WHAT YOU NEED TO DO —
State how many lines in the listing below contain the word "Emim", and write nothing else.
__________________________________________________
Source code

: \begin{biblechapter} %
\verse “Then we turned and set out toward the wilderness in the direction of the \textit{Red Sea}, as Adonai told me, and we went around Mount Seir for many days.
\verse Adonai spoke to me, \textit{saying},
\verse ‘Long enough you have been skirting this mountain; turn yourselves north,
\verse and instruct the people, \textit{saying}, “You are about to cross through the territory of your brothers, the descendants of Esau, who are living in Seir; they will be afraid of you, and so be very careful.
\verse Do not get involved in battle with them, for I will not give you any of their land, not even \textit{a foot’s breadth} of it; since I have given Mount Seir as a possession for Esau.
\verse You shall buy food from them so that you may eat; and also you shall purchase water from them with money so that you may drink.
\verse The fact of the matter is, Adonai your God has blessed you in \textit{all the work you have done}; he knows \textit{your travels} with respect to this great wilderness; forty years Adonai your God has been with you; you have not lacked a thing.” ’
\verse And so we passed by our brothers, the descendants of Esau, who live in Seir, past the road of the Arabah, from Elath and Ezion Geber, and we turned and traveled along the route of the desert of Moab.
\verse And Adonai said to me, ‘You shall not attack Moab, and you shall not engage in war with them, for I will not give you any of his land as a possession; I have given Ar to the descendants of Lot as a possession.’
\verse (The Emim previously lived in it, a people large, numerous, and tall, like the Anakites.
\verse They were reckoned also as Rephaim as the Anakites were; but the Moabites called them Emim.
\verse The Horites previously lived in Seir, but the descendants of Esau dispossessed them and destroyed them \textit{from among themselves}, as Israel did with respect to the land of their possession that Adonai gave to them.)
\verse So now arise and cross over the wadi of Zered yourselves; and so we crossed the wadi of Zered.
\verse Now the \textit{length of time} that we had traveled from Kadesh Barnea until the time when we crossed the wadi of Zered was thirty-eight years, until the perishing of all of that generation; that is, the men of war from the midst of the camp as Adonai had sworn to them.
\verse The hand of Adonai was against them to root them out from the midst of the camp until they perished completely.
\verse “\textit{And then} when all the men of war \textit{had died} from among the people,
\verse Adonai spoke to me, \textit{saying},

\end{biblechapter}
__________________________________________________
COMPLETED TASK —
2